Atmende Säule / Breathing Pillar
Swiss artist Roman Signer created Breathing Pillar for the first Bochumer Bildhauersymposium. Looking back on the 1979/80 event, it not only created much fodder for discussion, but also was responsible for several pioneering sculptures in the public space. The Swiss artist is known for blowing up the concept of classical sculpture and expanding it into something more ephemeral and process based. Breathing Pillar is another example of how his work can express a constant state of change.
To make the sculpture, one stainless steel tube was placed inside of another, so that it could move up and down in a “breathing” motion. For it to function, there are two catch basins that look like pavilions on either side of it, designed to collect rainwater and direct it into the pillar through a system of pipes. The silver tube on the inside rises as water pressure increases. Once it has reached a certain point, the water can finally flow out of a valve in the upper section and the tube can sink back down.
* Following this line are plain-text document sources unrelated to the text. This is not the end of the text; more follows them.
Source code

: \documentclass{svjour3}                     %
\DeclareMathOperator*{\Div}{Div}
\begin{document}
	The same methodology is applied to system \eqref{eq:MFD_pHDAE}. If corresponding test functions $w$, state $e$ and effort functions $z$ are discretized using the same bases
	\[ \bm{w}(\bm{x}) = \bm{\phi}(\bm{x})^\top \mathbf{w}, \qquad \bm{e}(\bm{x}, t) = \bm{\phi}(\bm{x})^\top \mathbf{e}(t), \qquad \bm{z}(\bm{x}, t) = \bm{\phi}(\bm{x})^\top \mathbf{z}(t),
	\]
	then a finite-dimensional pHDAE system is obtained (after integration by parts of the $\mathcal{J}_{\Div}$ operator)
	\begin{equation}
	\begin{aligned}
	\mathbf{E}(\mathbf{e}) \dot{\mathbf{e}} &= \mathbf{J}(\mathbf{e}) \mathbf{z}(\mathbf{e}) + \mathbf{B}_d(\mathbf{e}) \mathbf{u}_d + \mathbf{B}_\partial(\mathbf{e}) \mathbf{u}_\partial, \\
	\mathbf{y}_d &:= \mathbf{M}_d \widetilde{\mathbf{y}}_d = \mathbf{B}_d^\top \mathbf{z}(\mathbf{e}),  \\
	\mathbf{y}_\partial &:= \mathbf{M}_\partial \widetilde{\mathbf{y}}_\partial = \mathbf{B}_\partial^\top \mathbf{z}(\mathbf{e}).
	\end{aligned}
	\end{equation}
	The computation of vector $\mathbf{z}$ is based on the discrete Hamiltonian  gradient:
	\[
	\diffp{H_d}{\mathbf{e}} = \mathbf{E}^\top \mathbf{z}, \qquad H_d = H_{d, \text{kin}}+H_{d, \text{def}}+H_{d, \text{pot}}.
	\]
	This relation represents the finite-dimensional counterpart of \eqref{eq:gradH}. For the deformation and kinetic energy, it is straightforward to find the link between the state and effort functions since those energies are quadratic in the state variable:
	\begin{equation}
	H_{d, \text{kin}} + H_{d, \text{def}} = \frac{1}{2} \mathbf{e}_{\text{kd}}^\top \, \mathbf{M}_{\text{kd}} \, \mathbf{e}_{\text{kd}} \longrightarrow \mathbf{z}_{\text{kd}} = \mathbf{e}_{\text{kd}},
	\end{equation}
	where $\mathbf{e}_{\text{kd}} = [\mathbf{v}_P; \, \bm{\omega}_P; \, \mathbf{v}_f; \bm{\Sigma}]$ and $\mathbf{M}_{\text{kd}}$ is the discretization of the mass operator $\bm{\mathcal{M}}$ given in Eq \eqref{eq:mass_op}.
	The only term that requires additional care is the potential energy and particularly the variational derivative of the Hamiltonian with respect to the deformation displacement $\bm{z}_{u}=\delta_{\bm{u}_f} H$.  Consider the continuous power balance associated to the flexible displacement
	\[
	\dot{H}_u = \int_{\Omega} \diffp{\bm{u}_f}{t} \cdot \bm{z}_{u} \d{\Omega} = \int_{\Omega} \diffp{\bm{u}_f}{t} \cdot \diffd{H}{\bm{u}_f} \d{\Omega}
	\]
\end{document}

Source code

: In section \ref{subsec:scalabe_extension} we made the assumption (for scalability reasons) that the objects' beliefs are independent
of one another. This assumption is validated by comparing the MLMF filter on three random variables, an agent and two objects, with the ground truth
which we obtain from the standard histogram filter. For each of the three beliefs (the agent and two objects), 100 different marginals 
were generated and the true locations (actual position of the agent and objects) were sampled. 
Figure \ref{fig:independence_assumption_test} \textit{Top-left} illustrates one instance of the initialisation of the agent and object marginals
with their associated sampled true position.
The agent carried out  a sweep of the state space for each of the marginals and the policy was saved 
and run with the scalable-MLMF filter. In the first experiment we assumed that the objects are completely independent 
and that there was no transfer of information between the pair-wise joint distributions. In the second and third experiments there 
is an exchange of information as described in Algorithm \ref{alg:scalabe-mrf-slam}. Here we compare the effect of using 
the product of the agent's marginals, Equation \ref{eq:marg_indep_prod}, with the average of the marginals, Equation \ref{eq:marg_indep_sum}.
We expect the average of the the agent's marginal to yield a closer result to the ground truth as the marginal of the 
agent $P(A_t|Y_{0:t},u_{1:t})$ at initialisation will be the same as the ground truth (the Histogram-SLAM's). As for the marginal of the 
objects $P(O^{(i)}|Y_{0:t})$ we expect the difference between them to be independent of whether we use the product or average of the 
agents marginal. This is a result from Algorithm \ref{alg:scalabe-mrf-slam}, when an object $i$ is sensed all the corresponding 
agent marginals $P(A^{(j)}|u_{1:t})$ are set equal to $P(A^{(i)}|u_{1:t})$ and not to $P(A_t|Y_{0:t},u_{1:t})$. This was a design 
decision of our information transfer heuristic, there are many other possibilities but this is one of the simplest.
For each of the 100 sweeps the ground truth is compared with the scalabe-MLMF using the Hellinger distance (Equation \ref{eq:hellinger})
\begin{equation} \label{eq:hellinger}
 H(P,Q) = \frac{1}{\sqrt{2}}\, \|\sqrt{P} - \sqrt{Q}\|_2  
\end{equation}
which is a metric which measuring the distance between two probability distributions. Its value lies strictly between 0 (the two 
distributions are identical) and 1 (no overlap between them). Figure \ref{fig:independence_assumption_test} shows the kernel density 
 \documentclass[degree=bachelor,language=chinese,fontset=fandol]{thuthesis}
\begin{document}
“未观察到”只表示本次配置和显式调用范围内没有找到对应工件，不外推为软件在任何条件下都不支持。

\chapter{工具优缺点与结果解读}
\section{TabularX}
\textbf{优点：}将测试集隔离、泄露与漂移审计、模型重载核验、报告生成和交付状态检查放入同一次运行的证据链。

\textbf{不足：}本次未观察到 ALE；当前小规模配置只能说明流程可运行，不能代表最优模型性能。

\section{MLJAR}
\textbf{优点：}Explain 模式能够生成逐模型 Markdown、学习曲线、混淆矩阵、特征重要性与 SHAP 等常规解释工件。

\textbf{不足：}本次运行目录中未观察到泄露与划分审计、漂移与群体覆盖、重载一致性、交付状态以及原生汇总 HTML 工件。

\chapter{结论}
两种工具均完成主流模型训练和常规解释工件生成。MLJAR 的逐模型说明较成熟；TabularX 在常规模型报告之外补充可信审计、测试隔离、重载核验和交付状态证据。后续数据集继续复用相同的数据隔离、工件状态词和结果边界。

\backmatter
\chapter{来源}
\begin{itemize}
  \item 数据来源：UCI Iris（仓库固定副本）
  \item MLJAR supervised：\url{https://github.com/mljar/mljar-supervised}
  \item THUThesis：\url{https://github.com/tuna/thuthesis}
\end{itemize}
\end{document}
As such, the breathing movement is irregular and depends on rainfall. This interplay of chance and controlled process is what makes the sculpture particularly appealing. The viewer is waiting for a planned event, but there is no way to predict when it will happen.
Breathing Pillar was the first public sculpture commissioned by the now distinguished sculptor, draftsman, filmmaker, performance artist, and conceptual artist.